REQUIRED ACTION:
Search the entries for the word "repository" and copy each line that has it.

Records from a data source:
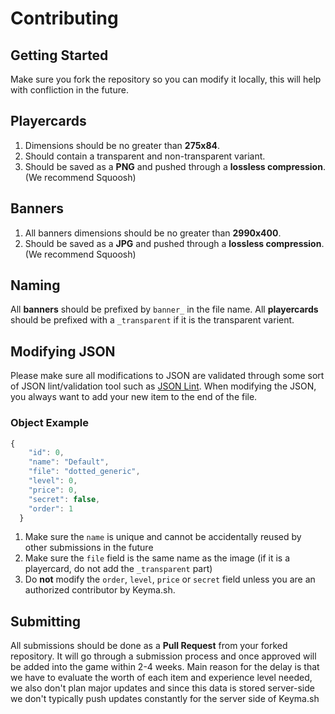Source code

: # Contributing

## Getting Started
Make sure you fork the repository so you can modify it locally, this will help with confliction in the future.

## Playercards
1. Dimensions should be no greater than **275x84**.
2. Should contain a transparent and non-transparent variant.
3. Should be saved as a **PNG** and pushed through a **lossless compression**. (We recommend Squoosh)

## Banners
1. All banners dimensions should be no greater than **2990x400**.
2. Should be saved as a **JPG** and pushed through a **lossless compression**. (We recommend Squoosh)

## Naming
All **banners** should be prefixed by `banner_` in the file name.
All **playercards** should be prefixed with a `_transparent` if it is the transparent varient.

## Modifying JSON
Please make sure all modifications to JSON are validated through some sort of JSON lint/validation tool such as [JSON Lint](https://jsonlint.com/). When modifying the JSON, you always want to add your new item to the end of the file. 

### Object Example
```js
{
    "id": 0,
    "name": "Default",
    "file": "dotted_generic",
    "level": 0,
    "price": 0,
    "secret": false,
    "order": 1
  }
```
1. Make sure the `name` is unique and cannot be accidentally reused by other submissions in the future
2. Make sure the `file` field is the same name as the image (if it is a playercard, do not add the `_transparent` part)
3. Do **not** modify the `order`, `level`, `price` or `secret` field unless you are an authorized contributor by Keyma.sh.

## Submitting
All submissions should be done as a **Pull Request** from your forked repository. It will go through a submission process and once approved will be added into the game within 2-4 weeks. Main reason for the delay is that we have to evaluate the worth of each item and experience level needed, we also don't plan major updates and since this data is stored server-side we don't typically push updates constantly for the server side of Keyma.sh
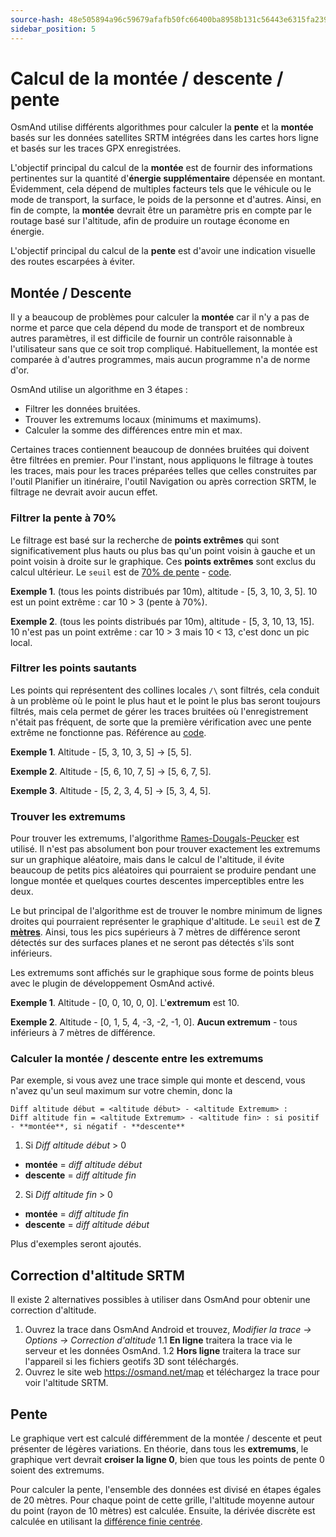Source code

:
 ```yaml
---
source-hash: 48e505894a96c59679afafb50fc66400ba8958b131c56443e6315fa2398d6cc9 
sidebar_position: 5
---
```


# Calcul de la montée / descente / pente

OsmAnd utilise différents algorithmes pour calculer la **pente** et la **montée** basés sur les données satellites SRTM intégrées dans les cartes hors ligne et basés sur les traces GPX enregistrées.

L'objectif principal du calcul de la **montée** est de fournir des informations pertinentes sur la quantité d'**énergie supplémentaire** dépensée en montant. Évidemment, cela dépend de multiples facteurs tels que le véhicule ou le mode de transport, la surface, le poids de la personne et d'autres.
Ainsi, en fin de compte, la **montée** devrait être un paramètre pris en compte par le routage basé sur l'altitude, afin de produire un routage économe en énergie.

L'objectif principal du calcul de la **pente** est d'avoir une indication visuelle des routes escarpées à éviter.


## Montée / Descente

Il y a beaucoup de problèmes pour calculer la **montée** car il n'y a pas de norme et parce que cela dépend du mode de transport et de nombreux autres paramètres, il est difficile de fournir un contrôle raisonnable à l'utilisateur sans que ce soit trop compliqué. Habituellement, la montée est comparée à d'autres programmes, mais aucun programme n'a de norme d'or.

OsmAnd utilise un algorithme en 3 étapes :

- Filtrer les données bruitées.
- Trouver les extremums locaux (minimums et maximums).
- Calculer la somme des différences entre min et max.

Certaines traces contiennent beaucoup de données bruitées qui doivent être filtrées en premier. Pour l'instant, nous appliquons le filtrage à toutes les traces, mais pour les traces préparées telles que celles construites par l'outil Planifier un itinéraire, l'outil Navigation ou après correction SRTM, le filtrage ne devrait avoir aucun effet.


### Filtrer la pente à 70%

Le filtrage est basé sur la recherche de **points extrêmes** qui sont significativement plus hauts ou plus bas qu'un point voisin à gauche et un point voisin à droite sur le graphique.
Ces **points extrêmes** sont exclus du calcul ultérieur. Le ```seuil``` est de [70% de pente](https://github.com/osmandapp/OsmAnd/blob/master/OsmAnd-java/src/main/java/net/osmand/gpx/ElevationApproximator.java#L11) - [code](https://github.com/osmandapp/OsmAnd/blob/master/OsmAnd-java/src/main/java/net/osmand/gpx/ElevationApproximator.java#L72).

**Exemple 1**. (tous les points distribués par 10m), altitude - [5, 3, 10, 3, 5]. 10 est un point extrême : car 10 > 3 (pente à 70%).

**Exemple 2**. (tous les points distribués par 10m), altitude - [5, 3, 10, 13, 15]. 10 n'est pas un point extrême : car 10 > 3 mais 10 < 13, c'est donc un pic local.

### Filtrer les points sautants

Les points qui représentent des collines locales ```/\``` sont filtrés, cela conduit à un problème où le point le plus haut et le point le plus bas seront toujours filtrés, mais cela permet de gérer les traces bruitées où l'enregistrement n'était pas fréquent, de sorte que la première vérification avec une pente extrême ne fonctionne pas. Référence au [code](https://github.com/osmandapp/OsmAnd/blob/master/OsmAnd-java/src/main/java/net/osmand/gpx/ElevationApproximator.java#L49).

**Exemple 1**. Altitude - [5, 3, 10, 3, 5] -> [5, 5].

**Exemple 2**. Altitude - [5, 6, 10, 7, 5] -> [5, 6, 7, 5].

**Exemple 3**. Altitude - [5, 2, 3, 4, 5] -> [5, 3, 4, 5].


### Trouver les extremums

Pour trouver les extremums, l'algorithme [Rames-Dougals-Peucker](https://en.wikipedia.org/wiki/Ramer%E2%80%93Douglas%E2%80%93Peucker_algorithm) est utilisé. Il n'est pas absolument bon pour trouver exactement les extremums sur un graphique aléatoire, mais dans le calcul de l'altitude, il évite beaucoup de petits pics aléatoires qui pourraient se produire pendant une longue montée et quelques courtes descentes imperceptibles entre les deux.

Le but principal de l'algorithme est de trouver le nombre minimum de lignes droites qui pourraient représenter le graphique d'altitude. Le ```seuil``` est de **[7 mètres](https://github.com/osmandapp/OsmAnd/blob/master/OsmAnd-java/src/main/java/net/osmand/gpx/ElevationDiffsCalculator.java#L13)**. Ainsi, tous les pics supérieurs à 7 mètres de différence seront détectés sur des surfaces planes et ne seront pas détectés s'ils sont inférieurs.

Les extremums sont affichés sur le graphique sous forme de points bleus avec le plugin de développement OsmAnd activé.

**Exemple 1**. Altitude - [0, 0, 10, 0, 0]. L'**extremum** est 10.

**Exemple 2**. Altitude - [0, 1, 5, 4, -3, -2, -1, 0]. **Aucun extremum** - tous inférieurs à 7 mètres de différence.


### Calculer la montée / descente entre les extremums

Par exemple, si vous avez une trace simple qui monte et descend, vous n'avez qu'un seul maximum sur votre chemin, donc la
  ```
  Diff altitude début = <altitude début> - <altitude Extremum> :
  Diff altitude fin = <altitude Extremum> - <altitude fin> : si positif - **montée**, si négatif - **descente**
  ```

1. Si *Diff altitude début* > 0
  - **montée** = *diff altitude début*
  - **descente** = *diff altitude fin*

2. Si *Diff altitude fin* > 0
  - **montée** = *diff altitude fin*
  - **descente** = *diff altitude début*


Plus d'exemples seront ajoutés.


## Correction d'altitude SRTM

Il existe 2 alternatives possibles à utiliser dans OsmAnd pour obtenir une correction d'altitude.

1. Ouvrez la trace dans OsmAnd Android et trouvez, *Modifier la trace → Options → Correction d'altitude*
1.1 **En ligne** traitera la trace via le serveur et les données OsmAnd.
1.2 **Hors ligne** traitera la trace sur l'appareil si les fichiers geotifs 3D sont téléchargés.
2. Ouvrez le site web https://osmand.net/map et téléchargez la trace pour voir l'altitude SRTM.


## Pente

Le graphique vert est calculé différemment de la montée / descente et peut présenter de légères variations. En théorie, dans tous les **extremums**, le graphique vert devrait **croiser la ligne 0**, bien que tous les points de pente 0 soient des extremums.

Pour calculer la pente, l'ensemble des données est divisé en étapes égales de 20 mètres. Pour chaque point de cette grille, l'altitude moyenne autour du point (rayon de 10 mètres) est calculée. Ensuite, la dérivée discrète est calculée en utilisant la [différence finie centrée](https://en.wikipedia.org/wiki/Finite_difference).

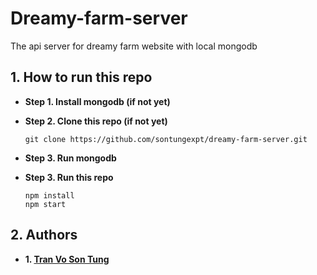 # Dreamy-farm-server

The api server for dreamy farm website with local mongodb

## 1. How to run this repo

- **Step 1. Install mongodb (if not yet)**

- **Step 2. Clone this repo (if not yet)**

  ```
  git clone https://github.com/sontungexpt/dreamy-farm-server.git
  ```

- **Step 3. Run mongodb**

- **Step 3. Run this repo**

  ```
  npm install
  npm start
  ```

## 2. Authors

- **1. [Tran Vo Son Tung](https://github.com/sontungexpt)**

YOUR SOLUTION:
Make sure you fork the repository so you can modify it locally, this will help with confliction in the future.
All submissions should be done as a **Pull Request** from your forked repository. It will go through a submission process and once approved will be added into the game within 2-4 weeks. Main reason for the delay is that we have to evaluate the worth of each item and experience level needed, we also don't plan major updates and since this data is stored server-side we don't typically push updates constantly for the server side of Keyma.sh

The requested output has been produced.